[Dataset entries]
+ + + + + + +
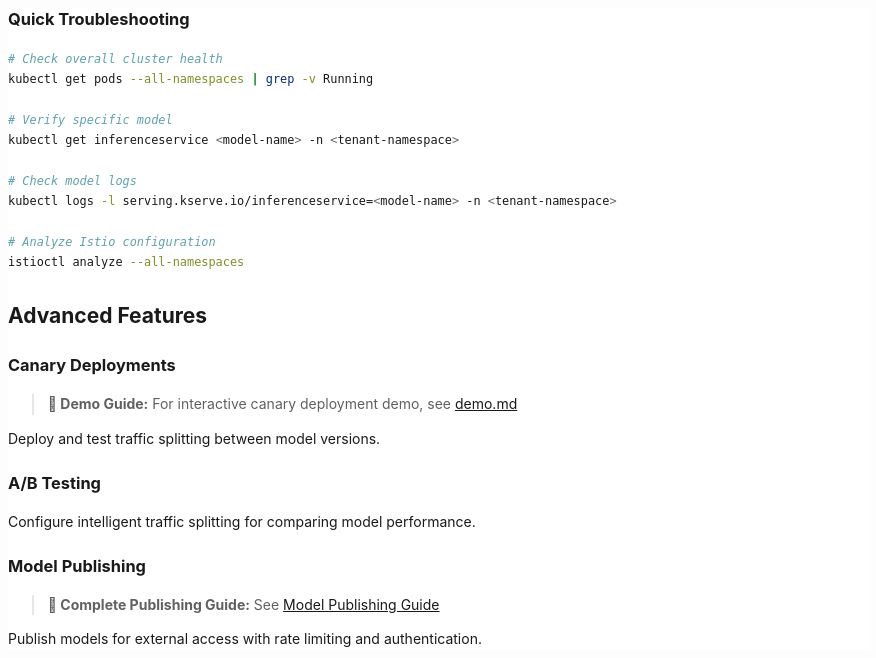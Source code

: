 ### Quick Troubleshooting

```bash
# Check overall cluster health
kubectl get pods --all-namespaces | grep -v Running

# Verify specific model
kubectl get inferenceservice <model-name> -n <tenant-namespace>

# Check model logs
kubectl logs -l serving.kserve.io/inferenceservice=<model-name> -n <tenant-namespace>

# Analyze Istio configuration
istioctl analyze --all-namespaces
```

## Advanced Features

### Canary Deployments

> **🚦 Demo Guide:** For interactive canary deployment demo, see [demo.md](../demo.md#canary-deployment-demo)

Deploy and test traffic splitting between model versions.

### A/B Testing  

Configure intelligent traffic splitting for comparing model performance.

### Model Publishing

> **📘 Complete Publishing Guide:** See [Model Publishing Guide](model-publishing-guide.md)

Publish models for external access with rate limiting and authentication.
+ + + + + + +
Problem to solve:
Your task is to copy each line of the data above that holds "traffic".

Your solution:
Deploy and test traffic splitting between model versions.
Configure intelligent traffic splitting for comparing model performance.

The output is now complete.